§ Exercise instructions: From the listing below, copy only the lines from the line that contains "### **第四步：检查电子邮件和短信**" to the line that contains "总之，查询奥地利三日卡的号码", counting those two lines as part of the copy.

───── Extracted material

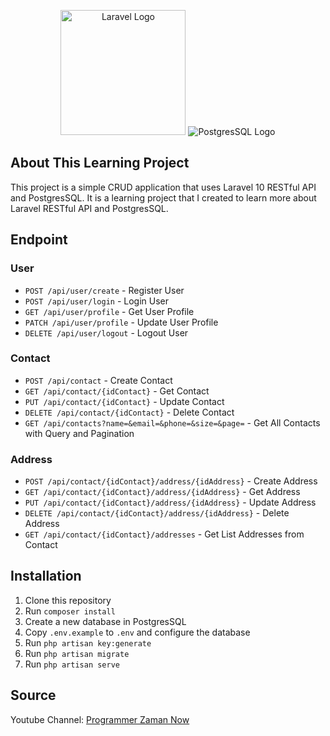<p align="center">
<a href="https://laravel.com" target="_blank"><img src="https://raw.githubusercontent.com/laravel/art/master/logo-lockup/5%20SVG/2%20CMYK/1%20Full%20Color/laravel-logolockup-cmyk-red.svg" width="200" alt="Laravel Logo"></a>
<img src="https://www.vectorlogo.zone/logos/postgresql/postgresql-icon.svg" alt="PostgresSQL Logo">
</p>

## About This Learning Project

This project is a simple CRUD application that uses Laravel 10 RESTful API and PostgresSQL. It is a learning project that I created to learn more about Laravel RESTful API and PostgresSQL.

## Endpoint

### User

- `POST /api/user/create` - Register User
- `POST /api/user/login` - Login User
- `GET /api/user/profile` - Get User Profile
- `PATCH /api/user/profile` - Update User Profile
- `DELETE /api/user/logout` - Logout User

### Contact

- `POST /api/contact` - Create Contact
- `GET /api/contact/{idContact}` - Get Contact
- `PUT /api/contact/{idContact}` - Update Contact
- `DELETE /api/contact/{idContact}` - Delete Contact
- `GET /api/contacts?name=&email=&phone=&size=&page=` - Get All Contacts with Query and Pagination

### Address

- `POST /api/contact/{idContact}/address/{idAddress}` - Create Address
- `GET /api/contact/{idContact}/address/{idAddress}` - Get Address
- `PUT /api/contact/{idContact}/address/{idAddress}` - Update Address
- `DELETE /api/contact/{idContact}/address/{idAddress}` - Delete Address
- `GET /api/contact/{idContact}/addresses` - Get List Addresses from Contact

## Installation

1. Clone this repository
2. Run `composer install`
3. Create a new database in PostgresSQL
4. Copy `.env.example` to `.env` and configure the database
5. Run `php artisan key:generate`
6. Run `php artisan migrate`
7. Run `php artisan serve`

## Source

Youtube Channel: [Programmer Zaman Now](https://www.youtube.com/@ProgrammerZamanNow)

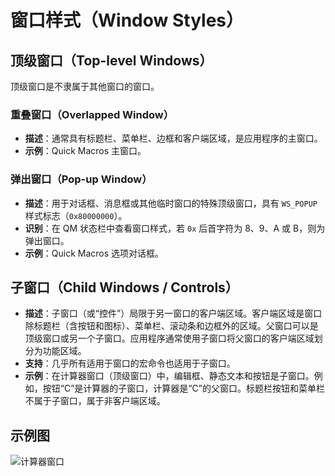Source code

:# 窗口样式（Window Styles）

## 顶级窗口（Top-level Windows）

顶级窗口是不隶属于其他窗口的窗口。

### 重叠窗口（Overlapped Window）
- **描述**：通常具有标题栏、菜单栏、边框和客户端区域，是应用程序的主窗口。
- **示例**：Quick Macros 主窗口。

### 弹出窗口（Pop-up Window）
- **描述**：用于对话框、消息框或其他临时窗口的特殊顶级窗口，具有 `WS_POPUP` 样式标志（`0x80000000`）。
- **识别**：在 QM 状态栏中查看窗口样式，若 `0x` 后首字符为 8、9、A 或 B，则为弹出窗口。
- **示例**：Quick Macros 选项对话框。

## 子窗口（Child Windows / Controls）

- **描述**：子窗口（或“控件”）局限于另一窗口的客户端区域。客户端区域是窗口除标题栏（含按钮和图标）、菜单栏、滚动条和边框外的区域。父窗口可以是顶级窗口或另一个子窗口。应用程序通常使用子窗口将父窗口的客户端区域划分为功能区域。
- **支持**：几乎所有适用于窗口的宏命令也适用于子窗口。
- **示例**：在计算器窗口（顶级窗口）中，编辑框、静态文本和按钮是子窗口。例如，按钮“C”是计算器的子窗口，计算器是“C”的父窗口。标题栏按钮和菜单栏不属于子窗口，属于非客户端区域。

## 示例图

![计算器窗口](calculator.gif)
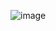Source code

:![image](https://user-images.githubusercontent.com/93179435/154847213-d885c24d-ca95-4f17-ba89-cd2188676381.png)
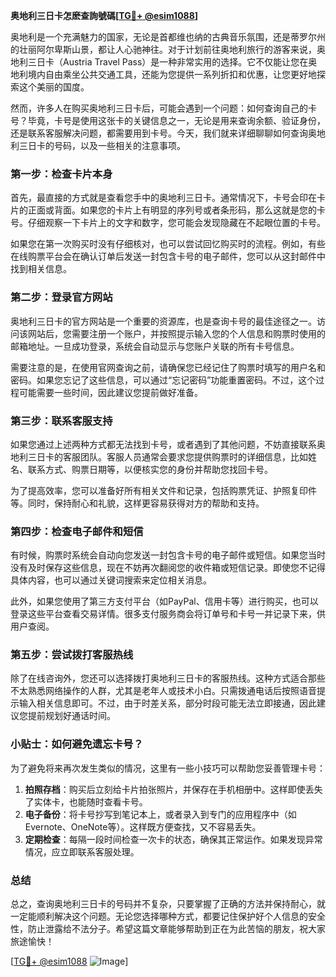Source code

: **奥地利三日卡怎麽查詢號碼[[TG💪+ @esim1088](https://t.me/s/esim1088)]**

奥地利是一个充满魅力的国家，无论是首都维也纳的古典音乐氛围，还是蒂罗尔州的壮丽阿尔卑斯山景，都让人心驰神往。对于计划前往奥地利旅行的游客来说，奥地利三日卡（Austria Travel Pass）是一种非常实用的选择。它不仅能让您在奥地利境内自由乘坐公共交通工具，还能为您提供一系列折扣和优惠，让您更好地探索这个美丽的国度。

然而，许多人在购买奥地利三日卡后，可能会遇到一个问题：如何查询自己的卡号？毕竟，卡号是使用这张卡的关键信息之一，无论是用来查询余额、验证身份，还是联系客服解决问题，都需要用到卡号。今天，我们就来详细聊聊如何查询奥地利三日卡的号码，以及一些相关的注意事项。

### **第一步：检查卡片本身**
首先，最直接的方式就是查看您手中的奥地利三日卡。通常情况下，卡号会印在卡片的正面或背面。如果您的卡片上有明显的序列号或者条形码，那么这就是您的卡号。仔细观察一下卡片上的文字和数字，您可能会发现隐藏在不起眼位置的卡号。

如果您在第一次购买时没有仔细核对，也可以尝试回忆购买时的流程。例如，有些在线购票平台会在确认订单后发送一封包含卡号的电子邮件，您可以从这封邮件中找到相关信息。

### **第二步：登录官方网站**
奥地利三日卡的官方网站是一个重要的资源库，也是查询卡号的最佳途径之一。访问该网站后，您需要注册一个账户，并按照提示输入您的个人信息和购票时使用的邮箱地址。一旦成功登录，系统会自动显示与您账户关联的所有卡号信息。

需要注意的是，在使用官网查询之前，请确保您已经记住了购票时填写的用户名和密码。如果您忘记了这些信息，可以通过“忘记密码”功能重置密码。不过，这个过程可能需要一些时间，因此建议您提前做好准备。

### **第三步：联系客服支持**
如果您通过上述两种方式都无法找到卡号，或者遇到了其他问题，不妨直接联系奥地利三日卡的客服团队。客服人员通常会要求您提供购票时的详细信息，比如姓名、联系方式、购票日期等，以便核实您的身份并帮助您找回卡号。

为了提高效率，您可以准备好所有相关文件和记录，包括购票凭证、护照复印件等。同时，保持耐心和礼貌，这样更容易获得对方的帮助和支持。

### **第四步：检查电子邮件和短信**
有时候，购票时系统会自动向您发送一封包含卡号的电子邮件或短信。如果您当时没有及时保存这些信息，现在不妨再次翻阅您的收件箱或短信记录。即使您不记得具体内容，也可以通过关键词搜索来定位相关消息。

此外，如果您使用了第三方支付平台（如PayPal、信用卡等）进行购买，也可以登录这些平台查看交易详情。很多支付服务商会将订单号和卡号一并记录下来，供用户查阅。

### **第五步：尝试拨打客服热线**
除了在线咨询外，您还可以选择拨打奥地利三日卡的客服热线。这种方式适合那些不太熟悉网络操作的人群，尤其是老年人或技术小白。只需拨通电话后按照语音提示输入相关信息即可。不过，由于时差关系，部分时段可能无法立即接通，因此建议您提前规划好通话时间。

### **小贴士：如何避免遗忘卡号？**
为了避免将来再次发生类似的情况，这里有一些小技巧可以帮助您妥善管理卡号：

1. **拍照存档**：购买后立刻给卡片拍张照片，并保存在手机相册中。这样即使丢失了实体卡，也能随时查看卡号。
2. **电子备份**：将卡号抄写到笔记本上，或者录入到专门的应用程序中（如Evernote、OneNote等）。这样既方便查找，又不容易丢失。
3. **定期检查**：每隔一段时间检查一次卡的状态，确保其正常运作。如果发现异常情况，应立即联系客服处理。

### **总结**
总之，查询奥地利三日卡的号码并不复杂，只要掌握了正确的方法并保持耐心，就一定能顺利解决这个问题。无论您选择哪种方式，都要记住保护好个人信息的安全性，防止泄露给不法分子。希望这篇文章能够帮助到正在为此苦恼的朋友，祝大家旅途愉快！

[[TG💪+ @esim1088](https://t.me/s/esim1088) ![Image](https://i.postimg.cc/4NQfJmqS/Snipaste-2025-05-13-00-14-12.png)]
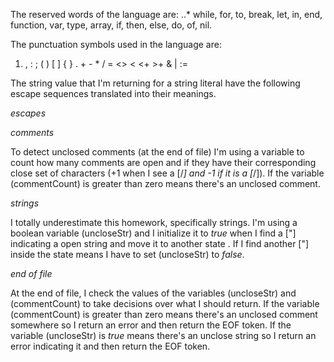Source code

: The reserved words of the language are: 
..*		while, for, to, break, let, in, end, function, var, type, array, if, then, else, do, of, nil.

The punctuation symbols used in the language are: 
1. , : ; ( ) [ ] { } . + - * / = <> < <+ >+ & | :=

The string value that I'm returning for a string literal have the following escape sequences translated into their meanings. 

*escapes* 

*comments*

To detect unclosed comments (at the end of file) I'm using a variable to count how many comments are open and if they have their corresponding close set of characters (+1 when I see a [/*] and -1 if it is a [*/]). If the variable (commentCount) is greater than zero means there's an unclosed comment.

*strings* 

I totally underestimate this homework, specifically strings. I'm using a boolean variable (uncloseStr) and I initialize it to *true* when I find a ["] indicating a open string and move it to another state <STRING>. If I find another ["] inside the <STRING> state means I have to set (uncloseStr) to *false*. 

*end of file*

At the end of file, I check the values of the variables (uncloseStr) and (commentCount) to take decisions over what I should return. If the variable (commentCount) is greater than zero means there's an unclosed comment somewhere so I return an error and then return the EOF token. If the variable (uncloseStr) is *true* means there's an unclose string so I return an error indicating it and then return the EOF token. 

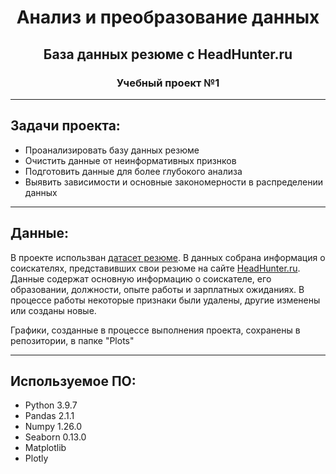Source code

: # <center> Анализ и преобразование данных
## <center> База данных резюме с HeadHunter.ru 
### <center> Учебный проект №1 
___

## Задачи проекта: 
* Проанализировать базу данных резюме
* Очистить данные от неинформативных признков
* Подготовить данные для более глубокого анализа
* Выявить зависимости и основные закономерности в распределении данных    

___
## Данные: 
В проекте использван [датасет резюме](https://drive.google.com/file/d/1HpxREr_ydm4pVdOPXESWNoc_XcJ7dfxV/view?usp=drive_link). В данных собрана информация о соискателях, представивших свои резюме на сайте [HeadHunter.ru](https://hh.ru/). Данные содержат основную информацию о соискателе, его образовании, должности, опыте работы и зарплатных ожиданиях. В процессе работы некоторые признаки были удалены, другие изменены или созданы новые. 

Графики, созданные в процессе выполнения проекта, сохранены в репозитории, в папке "Plots"
___

## Используемое ПО:
* Python 3.9.7
* Pandas 2.1.1
* Numpy 1.26.0
* Seaborn 0.13.0
* Matplotlib
* Plotly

──────────

§ Finished task:
### **第四步：检查电子邮件和短信**
有时候，购票时系统会自动向您发送一封包含卡号的电子邮件或短信。如果您当时没有及时保存这些信息，现在不妨再次翻阅您的收件箱或短信记录。即使您不记得具体内容，也可以通过关键词搜索来定位相关消息。

此外，如果您使用了第三方支付平台（如PayPal、信用卡等）进行购买，也可以登录这些平台查看交易详情。很多支付服务商会将订单号和卡号一并记录下来，供用户查阅。

### **第五步：尝试拨打客服热线**
除了在线咨询外，您还可以选择拨打奥地利三日卡的客服热线。这种方式适合那些不太熟悉网络操作的人群，尤其是老年人或技术小白。只需拨通电话后按照语音提示输入相关信息即可。不过，由于时差关系，部分时段可能无法立即接通，因此建议您提前规划好通话时间。

### **小贴士：如何避免遗忘卡号？**
为了避免将来再次发生类似的情况，这里有一些小技巧可以帮助您妥善管理卡号：

1. **拍照存档**：购买后立刻给卡片拍张照片，并保存在手机相册中。这样即使丢失了实体卡，也能随时查看卡号。
2. **电子备份**：将卡号抄写到笔记本上，或者录入到专门的应用程序中（如Evernote、OneNote等）。这样既方便查找，又不容易丢失。
3. **定期检查**：每隔一段时间检查一次卡的状态，确保其正常运作。如果发现异常情况，应立即联系客服处理。

### **总结**
总之，查询奥地利三日卡的号码并不复杂，只要掌握了正确的方法并保持耐心，就一定能顺利解决这个问题。无论您选择哪种方式，都要记住保护好个人信息的安全性，防止泄露给不法分子。希望这篇文章能够帮助到正在为此苦恼的朋友，祝大家旅途愉快！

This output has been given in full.